**Activity:**
From the listing below, select every line where the word "Mesurer" appears.

**Records shown:**

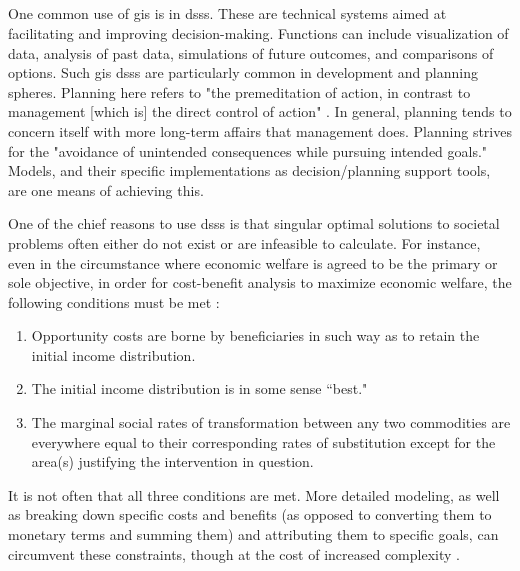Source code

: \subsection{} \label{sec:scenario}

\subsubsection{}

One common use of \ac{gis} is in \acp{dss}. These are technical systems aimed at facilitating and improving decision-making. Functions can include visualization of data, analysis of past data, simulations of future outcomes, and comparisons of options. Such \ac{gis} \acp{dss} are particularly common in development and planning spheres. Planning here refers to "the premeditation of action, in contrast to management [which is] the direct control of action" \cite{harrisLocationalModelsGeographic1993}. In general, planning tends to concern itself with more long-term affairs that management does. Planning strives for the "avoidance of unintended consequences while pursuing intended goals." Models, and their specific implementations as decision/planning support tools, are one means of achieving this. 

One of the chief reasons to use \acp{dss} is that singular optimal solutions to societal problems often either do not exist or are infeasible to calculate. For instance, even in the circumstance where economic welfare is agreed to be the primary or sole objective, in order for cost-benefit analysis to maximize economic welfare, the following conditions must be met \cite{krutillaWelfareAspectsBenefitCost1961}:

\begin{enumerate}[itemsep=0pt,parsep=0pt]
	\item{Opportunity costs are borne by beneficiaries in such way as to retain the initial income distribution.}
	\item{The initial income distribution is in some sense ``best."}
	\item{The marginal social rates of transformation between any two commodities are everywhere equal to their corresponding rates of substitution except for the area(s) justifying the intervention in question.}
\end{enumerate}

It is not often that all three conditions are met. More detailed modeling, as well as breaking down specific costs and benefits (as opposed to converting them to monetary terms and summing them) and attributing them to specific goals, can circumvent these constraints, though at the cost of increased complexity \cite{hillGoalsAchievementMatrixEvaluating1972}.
---
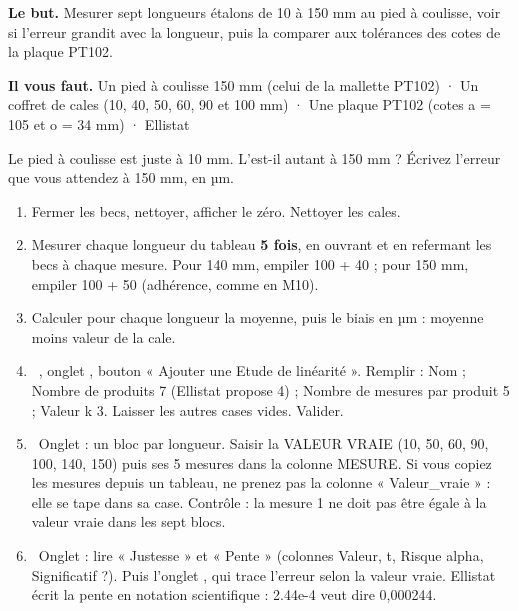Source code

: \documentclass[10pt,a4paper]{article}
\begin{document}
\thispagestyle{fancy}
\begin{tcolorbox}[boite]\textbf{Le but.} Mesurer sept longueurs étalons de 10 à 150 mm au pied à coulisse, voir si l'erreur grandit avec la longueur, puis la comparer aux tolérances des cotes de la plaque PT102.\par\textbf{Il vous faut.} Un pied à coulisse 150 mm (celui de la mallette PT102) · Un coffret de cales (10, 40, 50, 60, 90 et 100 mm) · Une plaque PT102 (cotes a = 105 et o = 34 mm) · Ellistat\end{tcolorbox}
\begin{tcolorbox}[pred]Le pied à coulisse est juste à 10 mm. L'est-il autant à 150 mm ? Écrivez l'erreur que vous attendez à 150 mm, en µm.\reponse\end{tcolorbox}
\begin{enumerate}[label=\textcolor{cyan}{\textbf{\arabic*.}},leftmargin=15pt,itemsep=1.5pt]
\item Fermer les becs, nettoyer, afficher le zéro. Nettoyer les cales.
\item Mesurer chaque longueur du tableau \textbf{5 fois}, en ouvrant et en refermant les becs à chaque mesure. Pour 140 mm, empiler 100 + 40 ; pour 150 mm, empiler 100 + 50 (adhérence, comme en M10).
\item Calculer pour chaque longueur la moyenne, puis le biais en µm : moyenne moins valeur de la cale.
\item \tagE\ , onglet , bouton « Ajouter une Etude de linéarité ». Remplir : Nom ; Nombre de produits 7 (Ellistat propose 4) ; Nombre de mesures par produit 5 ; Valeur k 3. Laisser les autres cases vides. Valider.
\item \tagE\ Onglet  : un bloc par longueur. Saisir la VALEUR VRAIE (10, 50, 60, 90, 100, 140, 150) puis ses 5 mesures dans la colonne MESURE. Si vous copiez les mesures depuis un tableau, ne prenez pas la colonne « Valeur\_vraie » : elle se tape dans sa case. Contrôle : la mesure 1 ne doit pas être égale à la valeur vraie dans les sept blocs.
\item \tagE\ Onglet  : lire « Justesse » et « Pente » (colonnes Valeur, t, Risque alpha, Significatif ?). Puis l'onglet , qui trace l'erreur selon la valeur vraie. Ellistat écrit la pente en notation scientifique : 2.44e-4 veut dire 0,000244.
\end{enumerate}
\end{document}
...
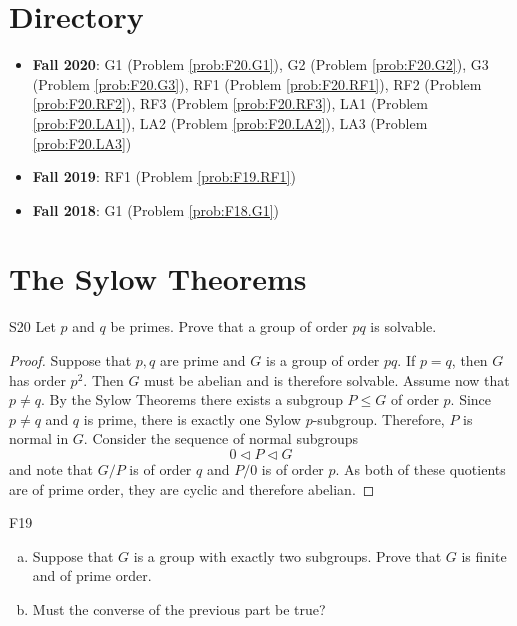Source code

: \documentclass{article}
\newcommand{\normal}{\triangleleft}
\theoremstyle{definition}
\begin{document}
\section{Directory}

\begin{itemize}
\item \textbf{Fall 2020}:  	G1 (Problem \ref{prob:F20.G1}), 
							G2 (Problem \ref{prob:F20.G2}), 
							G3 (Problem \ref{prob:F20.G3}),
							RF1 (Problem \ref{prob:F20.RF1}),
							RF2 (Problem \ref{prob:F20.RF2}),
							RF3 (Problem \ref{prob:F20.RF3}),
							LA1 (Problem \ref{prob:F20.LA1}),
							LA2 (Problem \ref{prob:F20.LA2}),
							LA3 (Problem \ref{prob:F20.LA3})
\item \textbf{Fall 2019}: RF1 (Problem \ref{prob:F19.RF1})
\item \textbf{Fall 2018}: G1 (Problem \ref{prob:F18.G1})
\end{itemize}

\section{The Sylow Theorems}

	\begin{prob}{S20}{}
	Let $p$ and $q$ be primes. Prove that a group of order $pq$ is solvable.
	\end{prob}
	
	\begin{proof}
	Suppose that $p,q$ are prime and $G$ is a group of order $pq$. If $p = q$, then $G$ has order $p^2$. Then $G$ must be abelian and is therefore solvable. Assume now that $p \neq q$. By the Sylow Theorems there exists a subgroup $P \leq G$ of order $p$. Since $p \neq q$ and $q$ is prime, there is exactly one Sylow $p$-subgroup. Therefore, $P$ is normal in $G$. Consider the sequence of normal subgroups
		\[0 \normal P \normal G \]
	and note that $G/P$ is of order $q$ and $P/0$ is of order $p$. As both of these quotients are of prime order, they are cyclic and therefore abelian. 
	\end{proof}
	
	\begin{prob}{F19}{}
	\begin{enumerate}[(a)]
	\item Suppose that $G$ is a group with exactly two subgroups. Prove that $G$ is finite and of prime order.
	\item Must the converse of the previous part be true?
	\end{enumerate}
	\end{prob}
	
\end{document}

**Response area:**
\begin{tcolorbox}[boite]\textbf{Le but.} Mesurer sept longueurs étalons de 10 à 150 mm au pied à coulisse, voir si l'erreur grandit avec la longueur, puis la comparer aux tolérances des cotes de la plaque PT102.\par\textbf{Il vous faut.} Un pied à coulisse 150 mm (celui de la mallette PT102) · Un coffret de cales (10, 40, 50, 60, 90 et 100 mm) · Une plaque PT102 (cotes a = 105 et o = 34 mm) · Ellistat\end{tcolorbox}
\item Mesurer chaque longueur du tableau \textbf{5 fois}, en ouvrant et en refermant les becs à chaque mesure. Pour 140 mm, empiler 100 + 40 ; pour 150 mm, empiler 100 + 50 (adhérence, comme en M10).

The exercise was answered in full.